I didn’t see where it said anywhere, but iirc from my astronomy days, astronomical images of such color are “false color”. They’re tarted up artificially to be prettier. The real thing is never that dramatic, so they use various methods to make photos that are much more colorful than what you’d see through any telescope.
Yes, sometimes they represent something other than color. Other times, they’re just enhanced, so something that would appear only very slightly blue to a person looking in a telescope is shown a vibrant blue. One method involved using B&W film with three shots, each using a different colored filter (RGB?), then combining the three negatives into one print. I never really got into the photography part of astronomy, so even if my memory weren’t holy I couldn’t provide much more detail. The universe is incredibly beautiful, but we aren’t evolved to see it without artifice. Recognizing ripe fruit from unripe, and noticing that big thing hiding in the tall grass is enough.
ISTR someone (Penny?) in ROM who claimed to be among those who have an extra kind of cone that’s sensitive into UV. I don’t know if it was something real, or just a delusion.
Thought you gave up on Seed.
I haven’t renewed, but I still get it until it runs out. But this was the online version, which I haven’t forsaken.

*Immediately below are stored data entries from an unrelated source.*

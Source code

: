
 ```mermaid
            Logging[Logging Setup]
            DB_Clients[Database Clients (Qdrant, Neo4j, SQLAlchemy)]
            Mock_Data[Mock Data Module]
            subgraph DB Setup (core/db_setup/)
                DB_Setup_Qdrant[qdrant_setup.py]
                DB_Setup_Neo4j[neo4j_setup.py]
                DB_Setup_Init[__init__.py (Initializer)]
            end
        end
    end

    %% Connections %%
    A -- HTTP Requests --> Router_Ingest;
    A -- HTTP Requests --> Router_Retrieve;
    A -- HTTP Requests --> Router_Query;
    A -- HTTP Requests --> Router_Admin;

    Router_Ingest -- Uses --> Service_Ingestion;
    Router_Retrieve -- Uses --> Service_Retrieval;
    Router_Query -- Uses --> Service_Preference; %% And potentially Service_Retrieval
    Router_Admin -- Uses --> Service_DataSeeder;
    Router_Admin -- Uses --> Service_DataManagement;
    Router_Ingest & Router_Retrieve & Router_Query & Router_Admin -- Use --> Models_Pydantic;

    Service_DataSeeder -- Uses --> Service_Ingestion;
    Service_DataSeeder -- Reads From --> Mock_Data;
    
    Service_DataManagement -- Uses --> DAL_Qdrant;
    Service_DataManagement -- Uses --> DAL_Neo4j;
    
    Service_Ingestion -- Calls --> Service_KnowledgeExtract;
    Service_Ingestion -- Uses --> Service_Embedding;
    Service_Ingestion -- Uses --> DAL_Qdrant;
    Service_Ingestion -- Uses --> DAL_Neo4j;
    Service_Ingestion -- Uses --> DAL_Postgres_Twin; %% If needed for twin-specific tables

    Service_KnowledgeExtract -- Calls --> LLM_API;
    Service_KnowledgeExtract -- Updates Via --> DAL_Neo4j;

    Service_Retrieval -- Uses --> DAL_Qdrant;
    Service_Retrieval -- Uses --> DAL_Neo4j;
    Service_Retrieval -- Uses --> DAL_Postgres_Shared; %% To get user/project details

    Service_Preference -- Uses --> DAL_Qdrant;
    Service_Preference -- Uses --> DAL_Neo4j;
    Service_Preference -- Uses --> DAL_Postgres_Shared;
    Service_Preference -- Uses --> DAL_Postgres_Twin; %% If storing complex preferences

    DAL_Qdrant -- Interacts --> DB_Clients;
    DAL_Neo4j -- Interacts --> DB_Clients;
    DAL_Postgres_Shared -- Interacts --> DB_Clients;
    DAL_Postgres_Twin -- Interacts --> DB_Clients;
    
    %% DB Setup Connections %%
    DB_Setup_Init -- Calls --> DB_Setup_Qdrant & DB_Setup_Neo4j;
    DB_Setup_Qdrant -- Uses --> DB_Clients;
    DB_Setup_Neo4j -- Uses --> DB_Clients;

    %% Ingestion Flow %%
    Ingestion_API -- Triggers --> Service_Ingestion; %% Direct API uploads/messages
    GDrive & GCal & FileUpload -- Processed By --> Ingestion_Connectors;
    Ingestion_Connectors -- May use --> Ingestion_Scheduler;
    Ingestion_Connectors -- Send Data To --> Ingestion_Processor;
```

I didn’t see where it said anywhere, but iirc from my astronomy days, astronomical images of such color are “false color”. They’re tarted up artificially to be prettier. The real thing is never that dramatic, so they use various methods to make photos that are much more colorful than what you’d see through any telescope.
I think that’s right, Bruce.
But I also think that, at least sometimes, the different colors represent something else, rather than being solely to make it pretty.
Yes, sometimes they represent something other than color. Other times, they’re just enhanced, so something that would appear only very slightly blue to a person looking in a telescope is shown a vibrant blue. One method involved using B&W film with three shots, each using a different colored filter (RGB?), then combining the three negatives into one print. I never really got into the photography part of astronomy, so even if my memory weren’t holy I couldn’t provide much more detail. The universe is incredibly beautiful, but we aren’t evolved to see it without artifice. Recognizing ripe fruit from unripe, and noticing that big thing hiding in the tall grass is enough.
I do wish we could have some other senses. UV vision would be cool. Or detection of changes to an electromagnetic field.
It’s true that what we have has been enough to get us where we are. But it’s also true that more would be nifty.
ISTR someone (Penny?) in ROM who claimed to be among those who have an extra kind of cone that’s sensitive into UV. I don’t know if it was something real, or just a delusion.
She also claimed to have turned down the MacAurthur grant because she doesn’t consider herself a genius (“four sigma plus IQ non-withstanding”).